Maintenance warning: This project has been abandoned in order to make room for others.

On crates.io On docs.rs Build status

What is this?

This is an extension of my earlier work on triple buffering, which supports readout from multiple consumers at the cost of some extra memory and CPU overhead. You may find it useful for the following class of thread synchronization problems:

  • There is one producer thread and several consumer threads
  • The producer wants to update a shared memory value periodically
  • The consumers wants to access the latest update from the producer at any time

It is currently used as follows:

// Create an SPMC buffer of any Clone type
use spmc_buffer::SPMCBuffer;
let buf = SPMCBuffer::new(2, 1.0);

// Split it into an input and output interface
let (mut buf_input, mut buf_output) = buf.split();

// Create as many extra output interfaces as needed
let mut buf_output2 = buf_output.clone();

// The producer can move a value into the buffer at any time
buf_input.write(4.2);

// A consumer can access the latest value from the producer at any time
let mut latest_value_ref = buf_output.read();
assert_eq!(*latest_value_ref, 4.2);
let latest_value_ref2 = buf_output2.read();
assert_eq!(*latest_value_ref2, 4.2);

Give me details! How does it compare to alternatives?

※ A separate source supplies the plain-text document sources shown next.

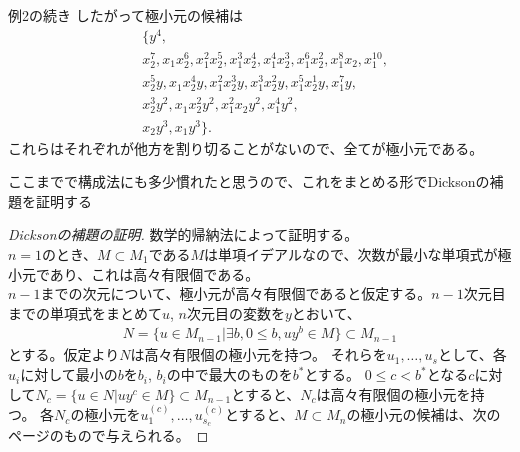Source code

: \begin{frame}
	\begin{exampleblock} {例2の続き}
		したがって極小元の候補は
		\begin{align*}
			 & \{y^4,                                                                               \\
			 & x_2^7, x_1x_2^6, x_1^2x_2^5, x_1^3x_2^4, x_1^4x_2^3, x_1^6x_2^2, x_1^8x_2, x_1^{10}, \\
			 & x_2^5y, x_1x_2^4y, x_1^2x_2^3 y,x_1^3x_2^2y, x_1^5x_2^1y, x_1^7y,                    \\
			 & x_2^3y^2, x_1x_2^2y^2, x_1^2x_2y^2, x_1^4y^2,                                        \\
			 & x_2 y^3, x_1y^3\}.
		\end{align*}
		これらはそれぞれが他方を割り切ることがないので、全てが極小元である。
	\end{exampleblock}
\end{frame}

\begin{frame}
	ここまでで構成法にも多少慣れたと思うので、これをまとめる形でDicksonの補題を証明する
	\begin{proof} [Dicksonの補題の証明]
		数学的帰納法によって証明する。\\
		$n=1$のとき、$M \subset M_1$である$M$は単項イデアルなので、次数が最小な単項式が極小元であり、これは高々有限個である。\\
		$n-1$までの次元について、極小元が高々有限個であると仮定する。$n-1$次元目までの単項式をまとめて$u$, $n$次元目の変数を$y$とおいて、
		\begin{align*}
			N = \{u \in M_{n-1} | \exists b, 0 \leq b, uy^b \in M\} \subset M_{n-1}
		\end{align*}
		とする。仮定より$N$は高々有限個の極小元を持つ。
		それらを$u_1, \ldots, u_s$として、各$u_i$に対して最小の$b$を$b_i$, $b_i$の中で最大のものを$b^*$とする。
		$0 \leq c < b^*$となる$c$に対して$N_c = \{u \in N | uy^c \in M\} \subset M_{n-1}$とすると、$N_c$は高々有限個の極小元を持つ。
		各$N_c$の極小元を$u_1^{(c)}, \ldots, u_{s_c}^{(c)}$とすると、$M \subset M_n$の極小元の候補は、次のページのもので与えられる。
		\let\qedsymbol\relax
	\end{proof}
\end{frame}

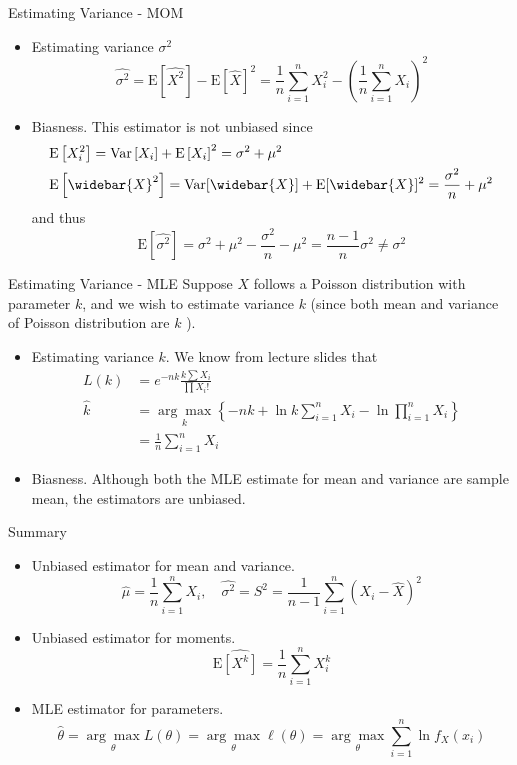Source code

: \documentclass{beamer}
\begin{document}
\begin{frame}{Estimating Variance - MOM}
\begin{itemize}
\item Estimating variance $\sigma^{2}$
$$
\widehat{\sigma^{2}}=\mathrm{E}[\widehat{X^{2}}]-\mathrm{E}[\widehat{X}]^{2}=\frac{1}{n} \sum_{i=1}^{n} X_{i}^{2}-(\frac{1}{n} \sum_{i=1}^{n} X_{i})^{2}
$$
\item Biasness. This estimator is not unbiased since
$$
\begin{aligned}
&\mathrm{E}\left[X_{i}^{2}\right]=\operatorname{Var}\left[X_{i}\right]+\mathrm{E}\left[X_{i}\right]^{2}=\sigma^{2}+\mu^{2} \\
&\mathrm{E}\left[\widebar{X}^{2}\right]=\operatorname{Var}[\widebar{X}]+\mathrm{E}[\widebar{X}]^{2}=\frac{\sigma^{2}}{n}+\mu^{2}
\end{aligned}
$$
and thus
$$
\mathrm{E}\left[\widehat{\sigma^{2}}\right]=\sigma^{2}+\mu^{2}-\frac{\sigma^{2}}{n}-\mu^{2}=\frac{n-1}{n} \sigma^{2} \neq \sigma^{2}
$$
\end{itemize}
\end{frame}

\begin{frame}{Estimating Variance - MLE}
Suppose $X$ follows a Poisson distribution with parameter $k$, and we wish to estimate variance $k$ (since both mean and variance of Poisson distribution are $k$ ).
\begin{itemize}
\item Estimating variance $k$. We know from lecture slides that
$$
\begin{aligned}
L(k) &=e^{-n k} \frac{k \sum X_{i}}{\prod X_{i} !} \\
\widehat{k} &=\underset{k}{\arg \max }\left\{-n k+\ln k \sum_{i=1}^{n} X_{i}-\ln \prod_{i=1}^{n} X_{i}\right\} \\
&=\frac{1}{n} \sum_{i=1}^{n} X_{i}
\end{aligned}
$$
\item Biasness. Although both the MLE estimate for mean and variance are sample mean, the estimators are unbiased.
\end{itemize}
\end{frame}

\begin{frame}{Summary}
\begin{itemize}
\item Unbiased estimator for mean and variance.
$$
\widehat{\mu}=\frac{1}{n} \sum_{i=1}^{n} X_{i}, \quad \widehat{\sigma^{2}}=S^{2}=\frac{1}{n-1} \sum_{i=1}^{n}\left(X_{i}-\widehat{X}\right)^{2}
$$
\item Unbiased estimator for moments.
$$
\mathrm{E}\widehat{\left[X^{k}\right]}=\frac{1}{n} \sum_{i=1}^{n} X_{i}^{k}
$$
\item MLE estimator for parameters.
$$
\widehat{\theta}=\underset{\theta}{\arg \max } L(\theta)=\underset{\theta}{\arg \max } \ell(\theta)=\underset{\theta}{\arg \max } \sum_{i=1}^{n} \ln f_{X}\left(x_{i}\right)
$$
\end{itemize}
\end{frame}
\end{document}
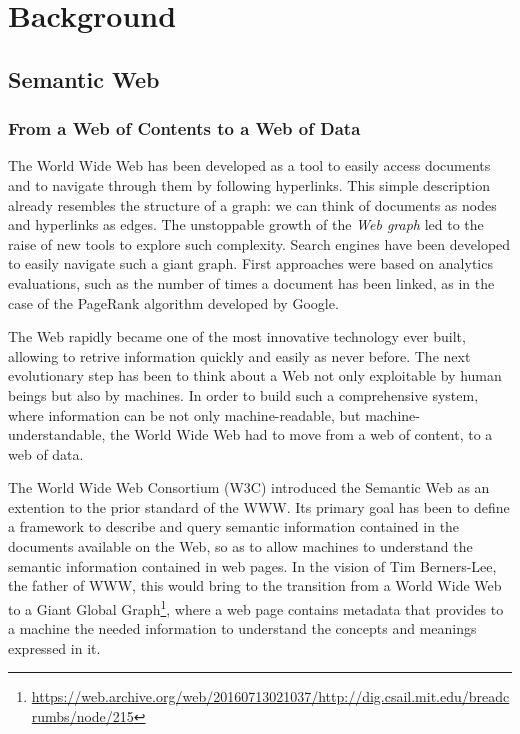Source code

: \documentclass[%
    corpo=13.5pt,
    twoside,
    oldstyle,
    tipotesi=magistrale,
    greek,
    evenboxes
]{toptesi}
\begin{document}
\chapter{Background}

\section{Semantic Web}

\subsection{From a Web of Contents to a Web of Data}

The World Wide Web has been developed as a tool to easily access
documents and to navigate through them by following hyperlinks.
This simple description already resembles the structure of a graph: we can
think of documents as nodes and hyperlinks as edges. The unstoppable growth
of the \emph{Web graph} led to the raise of new tools to explore such
complexity. Search engines have been developed to easily navigate such a
giant graph. First approaches were based on analytics evaluations,
such as the number of times a document has been linked, as in the case of the
PageRank \cite{page1999} algorithm developed by Google.
\newline

The Web rapidly became one of the most innovative technology ever built,
allowing to retrive information quickly and easily as never before.
The next evolutionary step has been to think about a Web not only exploitable by
human beings but also by machines. In order to build such a comprehensive
system, where information can be not only machine-readable, but
machine-understandable, the World Wide Web had to move from a web of content, to
a web of data.
\newline

The World Wide Web Consortium (W3C) introduced the Semantic Web as an extention
to the prior standard of the WWW. Its primary goal has been
to define a framework to describe and query semantic information contained
in the documents available on the Web, so as to allow machines to understand
the semantic information contained in web pages. In the vision of Tim
Berners-Lee, the father of WWW, this would bring to the transition from a
World Wide Web to a Giant Global Graph\footnote{\url{https://web.archive.org/web/20160713021037/http://dig.csail.mit.edu/breadcrumbs/node/215}},
where a web page contains metadata that provides to a machine the needed
information to understand the concepts and meanings expressed in it.
\end{document}
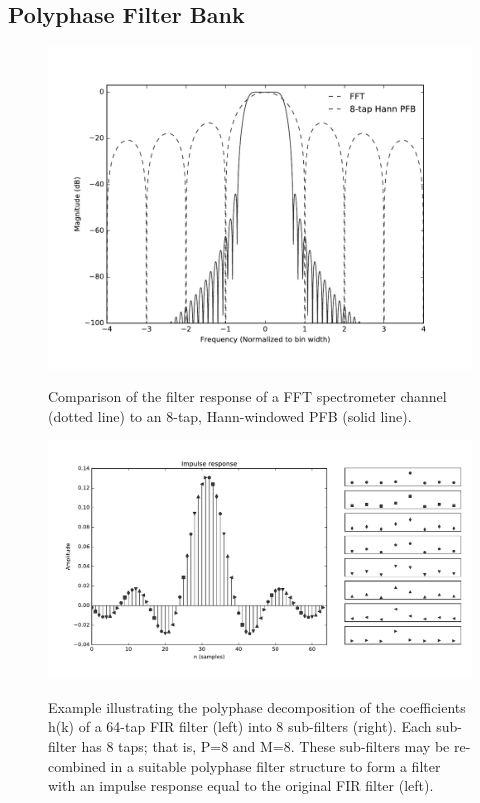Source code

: \documentclass{ws-rv961x669}
\begin{document}
\subsection{Polyphase Filter Bank}

\begin{figure}
 \centering
 \includegraphics[width=\textwidth]{./figures/pfb_resp}
 \label{fig:pfb_response}
 \caption{Comparison of the filter response of a FFT spectrometer channel (dotted line) to an 8-tap, Hann-windowed PFB (solid line).}
\end{figure}

\begin{figure}
 \centering
 \includegraphics[width=\textwidth]{./figures/pfb_taps}
 \label{fig:pfb_taps}
 \caption{Example illustrating the polyphase decomposition of the coefficients h(k) of a 64-tap FIR filter (left) into 8 sub-filters (right). Each sub-filter has 8 taps; that is, P=8 and M=8. These sub-filters may be re-combined in a suitable polyphase filter structure to form a filter with an impulse response equal to the original FIR filter (left).}
\end{figure}
\end{document}
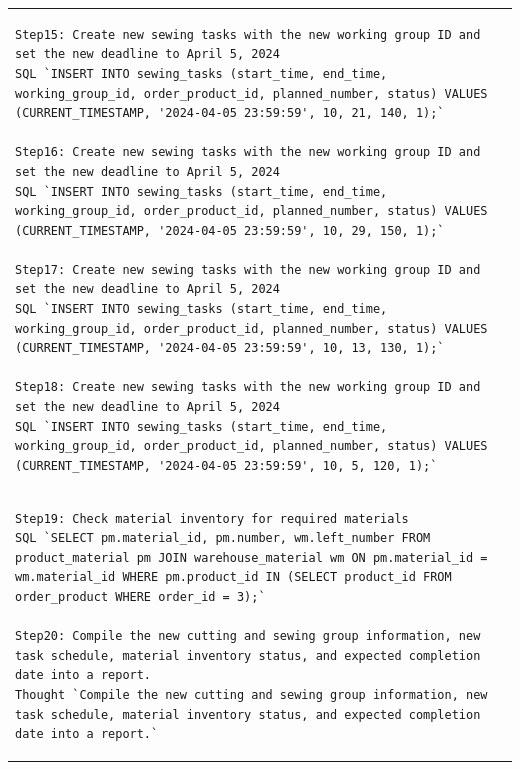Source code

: \documentclass[preprint,12pt]{elsarticle}
\begin{document}
\begin{center}
\begin{longtable}{p{390pt}}
\begin{lstlisting}[style=my_operation, label={lst:chain_of_operation}]
Step15: Create new sewing tasks with the new working group ID and set the new deadline to April 5, 2024
SQL `INSERT INTO sewing_tasks (start_time, end_time, working_group_id, order_product_id, planned_number, status) VALUES (CURRENT_TIMESTAMP, '2024-04-05 23:59:59', 10, 21, 140, 1);`

Step16: Create new sewing tasks with the new working group ID and set the new deadline to April 5, 2024
SQL `INSERT INTO sewing_tasks (start_time, end_time, working_group_id, order_product_id, planned_number, status) VALUES (CURRENT_TIMESTAMP, '2024-04-05 23:59:59', 10, 29, 150, 1);`

Step17: Create new sewing tasks with the new working group ID and set the new deadline to April 5, 2024
SQL `INSERT INTO sewing_tasks (start_time, end_time, working_group_id, order_product_id, planned_number, status) VALUES (CURRENT_TIMESTAMP, '2024-04-05 23:59:59', 10, 13, 130, 1);`

Step18: Create new sewing tasks with the new working group ID and set the new deadline to April 5, 2024
SQL `INSERT INTO sewing_tasks (start_time, end_time, working_group_id, order_product_id, planned_number, status) VALUES (CURRENT_TIMESTAMP, '2024-04-05 23:59:59', 10, 5, 120, 1);`

\end{lstlisting}\\ 
\begin{lstlisting}[style=my_operation, label={lst:chain_of_operation}]
Step19: Check material inventory for required materials
SQL `SELECT pm.material_id, pm.number, wm.left_number FROM product_material pm JOIN warehouse_material wm ON pm.material_id = wm.material_id WHERE pm.product_id IN (SELECT product_id FROM order_product WHERE order_id = 3);`

Step20: Compile the new cutting and sewing group information, new task schedule, material inventory status, and expected completion date into a report.
Thought `Compile the new cutting and sewing group information, new task schedule, material inventory status, and expected completion date into a report.`
\end{lstlisting}\\ \hline
\end{longtable}
\end{center}









\end{document}
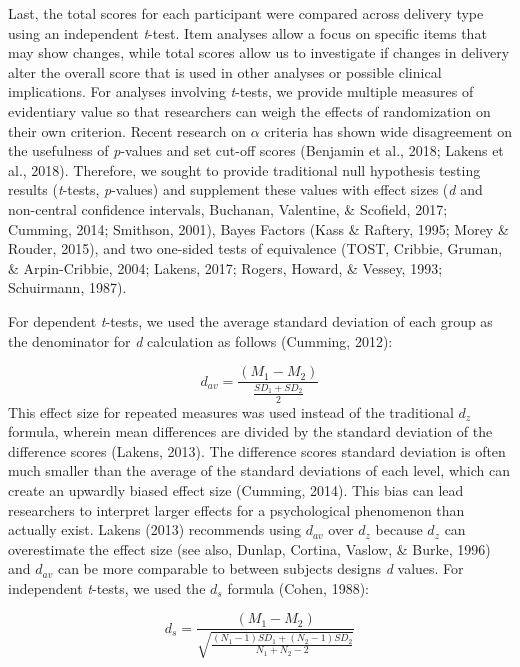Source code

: \documentclass[english,man]{apa6}
\theoremstyle{definition}
\theoremstyle{definition}
\theoremstyle{definition}
\theoremstyle{remark}
\begin{document}
Last, the total scores for each participant were compared across
delivery type using an independent \emph{t}-test. Item analyses allow a
focus on specific items that may show changes, while total scores allow
us to investigate if changes in delivery alter the overall score that is
used in other analyses or possible clinical implications. For analyses
involving \emph{t}-tests, we provide multiple measures of evidentiary
value so that researchers can weigh the effects of randomization on
their own criterion. Recent research on \(\alpha\) criteria has shown
wide disagreement on the usefulness of \emph{p}-values and set cut-off
scores (Benjamin et al., 2018; Lakens et al., 2018). Therefore, we
sought to provide traditional null hypothesis testing results
(\emph{t}-tests, \emph{p}-values) and supplement these values with
effect sizes (\emph{d} and non-central confidence intervals, Buchanan,
Valentine, \& Scofield, 2017; Cumming, 2014; Smithson, 2001), Bayes
Factors (Kass \& Raftery, 1995; Morey \& Rouder, 2015), and two
one-sided tests of equivalence (TOST, Cribbie, Gruman, \& Arpin-Cribbie,
2004; Lakens, 2017; Rogers, Howard, \& Vessey, 1993; Schuirmann, 1987).

For dependent \emph{t}-tests, we used the average standard deviation of
each group as the denominator for \emph{d} calculation as follows
(Cumming, 2012):

\[
d_{av} = \frac {(M_1 -  M_2) } { \frac{SD_1 + SD_2 } {2} }
\] This effect size for repeated measures was used instead of the
traditional \(d_z\) formula, wherein mean differences are divided by the
standard deviation of the difference scores (Lakens, 2013). The
difference scores standard deviation is often much smaller than the
average of the standard deviations of each level, which can create an
upwardly biased effect size (Cumming, 2014). This bias can lead
researchers to interpret larger effects for a psychological phenomenon
than actually exist. Lakens (2013) recommends using \(d_{av}\) over
\(d_z\) because \(d_z\) can overestimate the effect size (see also,
Dunlap, Cortina, Vaslow, \& Burke, 1996) and \(d_{av}\) can be more
comparable to between subjects designs \emph{d} values. For independent
\emph{t}-tests, we used the \(d_s\) formula (Cohen, 1988):

\[
d_s = \frac {(M_1 -  M_2) } { \sqrt{\frac{(N_1-1)SD_1 + (N_2-1)SD_2 } {N_1+N_2-2}} }
\]
\end{document}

Compared to a triple buffer an SPMC buffer...

  • Supports multiple consumers (that's the point!)
  • Consumes more CPU time and memory in the single-consumer case
  • Is not always wait-free for the writer. The guarantee can be offered, but it has quite large memory costs for many readers.

In short, SPMC buffering is what you're after in scenarios where a shared memory location is updated frequently by a single writer, read by multiple reader who only wants the latest version, and you can spare some RAM.

  • If you need multiple producers, look somewhere else
  • If you only need one consumer, use a triple buffer instead
  • If you can't tolerate the RAM overhead or want to update the data in place, try a Mutex instead (or possibly an RWLock)
  • If the shared value is updated very rarely (e.g. every second), try an RCU
  • If the consumer must get every update, try a message queue

How do I know your unsafe lock-free code is working?

By running the tests, of course! Which is unfortunately currently harder than I'd like it to be.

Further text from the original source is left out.